I’ve added this to my dev tree. I haven’t done any formal testing - but haven’t seen any badness yet. I’ll put something (test harness) together to start capturing the performance data and testing the improvements using this for the bumps.

heitbaum avatar Sep 20 '22 11:09 heitbaum

The CCACHE_BASEDIR change looks quite dangerous to me.

I use an external CCACHE_DIR, shared by multiple projects/devices of an LE branch and if I understood the docs this might lead to eg AW build picking up a cached object of an RPi build.

If we want such functionality it's best to make it optional (this one probably would require a pre-build hook where user options are sourced).

In general I'd like to be LE default configuration to be as much stock and conservative as possible - aggressive optimizations should only be applied by users/devs at their own risk :-)

HiassofT avatar Sep 20 '22 12:09 HiassofT

The CCACHE_BASEDIR change looks quite dangerous to me.

I use an external CCACHE_DIR, shared by multiple projects/devices of an LE branch and if I understood the docs this might lead to eg AW build picking up a cached object of an RPi build.

If we want such functionality it's best to make it optional (this one probably would require a pre-build hook where user options are sourced).

In general I'd like to be LE default configuration to be as much stock and conservative as possible - aggressive optimizations should only be applied by users/devs at their own risk :-)

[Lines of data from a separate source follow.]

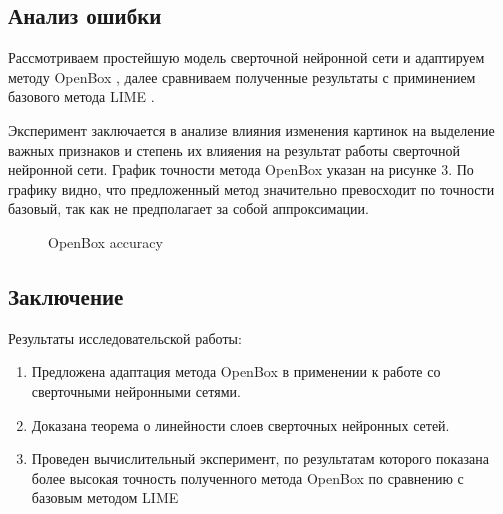 \documentclass[12pt]{article}
\begin{document}
\newpage

\subsection{Анализ ошибки}

Рассмотриваем простейшую модель сверточной нейронной сети и адаптируем методу OpenBox \cite{chu2019exact}, далее сравниваем полученные результаты с приминением базового метода LIME \cite{ribeiro2016why}. 

Эксперимент заключается в анализе влияния изменения картинок на выделение важных признаков и степень их влияения на результат работы сверточной нейронной сети. График точности метода OpenBox указан на рисунке 3. По графику видно, что предложенный метод значительно превосходит по точности базовый, так как не предполагает за собой аппроксимации.

\begin{figure}
\caption{OpenBox accuracy}
\label{fig:image2}
\end{figure}

\newpage

\subsection{Заключение}
    \begin{block}{Результаты исследовательской работы:}
    \begin{enumerate}
        \item Предложена адаптация метода OpenBox в применении к работе со сверточными нейронными сетями.
        \item Доказана теорема о линейности слоев сверточных нейронных сетей.
        \item Проведен вычислительный эксперимент, по результатам которого показана более высокая точность полученного метода OpenBox по сравнению с базовым методом LIME
    \end{enumerate}
    \end{block}


\end{document}
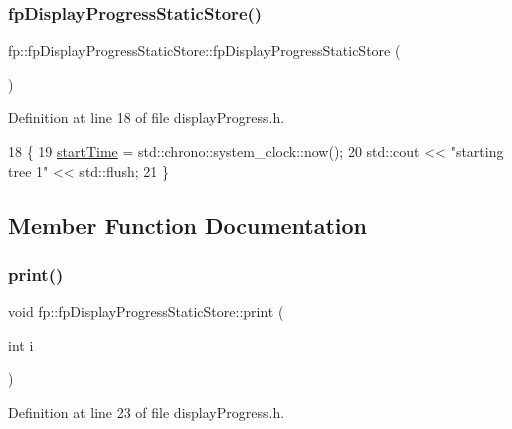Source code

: \subsubsection{\texorpdfstring{fp\+Display\+Progress\+Static\+Store()}{fpDisplayProgressStaticStore()}}
{\footnotesize\ttfamily fp\+::fp\+Display\+Progress\+Static\+Store\+::fp\+Display\+Progress\+Static\+Store (\begin{DoxyParamCaption}{ }\end{DoxyParamCaption})\hspace{0.3cm}{\ttfamily [inline]}}



Definition at line 18 of file display\+Progress.\+h.


\begin{DoxyCode}
18                                           \{
19                 \hyperlink{classfp_1_1fpDisplayProgressStaticStore_aa602428554cc8543ec40617ffacd531d}{startTime} = std::chrono::system\_clock::now();
20                 std::cout << \textcolor{stringliteral}{"starting tree 1"} << std::flush;
21             \}
\end{DoxyCode}


\subsection{Member Function Documentation}
\mbox{\label{classfp_1_1fpDisplayProgressStaticStore_a9b2ab53929032183e681157515cf5313}} 
\subsubsection{\texorpdfstring{print()}{print()}}
{\footnotesize\ttfamily void fp\+::fp\+Display\+Progress\+Static\+Store\+::print (\begin{DoxyParamCaption}\item[{int}]{i }\end{DoxyParamCaption})\hspace{0.3cm}{\ttfamily [inline]}}



Definition at line 23 of file display\+Progress.\+h.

I’m interested in getting a better understanding on how the “magic” work - especially your shared ccache model across the different target and exactly the ccache logic handles the change of the compiler. Would like to see that the performance difference is there. Also if there is an option to use the full path BASEDIR (but without the -version) so that ABC/main.c is not DEF/main.c

heitbaum avatar Sep 20 '22 12:09 heitbaum

Another option to think of is CCACHE_NOHASHDIR="1". Openembedded has it set: https://github.com/openembedded/openembedded-core/blob/master/meta/classes/ccache.bbclass#L50

The point of this proposed changes is what I already wrote: when you bump package the ccache for it is not used anymore because absolute path has been changed. Even if new package sources has only 1 file changed and everything else is the same everything is build without ccache. This looks wrong to me.

But I'm not saying anything like this needs to be implemented. But if it works why not. We need to be conservative with resources this days :)

vpeter4 avatar Sep 20 '22 14:09 vpeter4

There's no magic here, I simply set CCACHE_DIR=~/ccache-master, CCACHE_DIR=~/ccache-le10 or something like that.

That's basically the default ccache config (where it's using ~/.ccache or ~/.cache/ccache) - ccache will associate cache entries with the dir so eg ~/libreelec-10 and ~/libreelec-master won't re-use each other's cache netries - they only share a single cache.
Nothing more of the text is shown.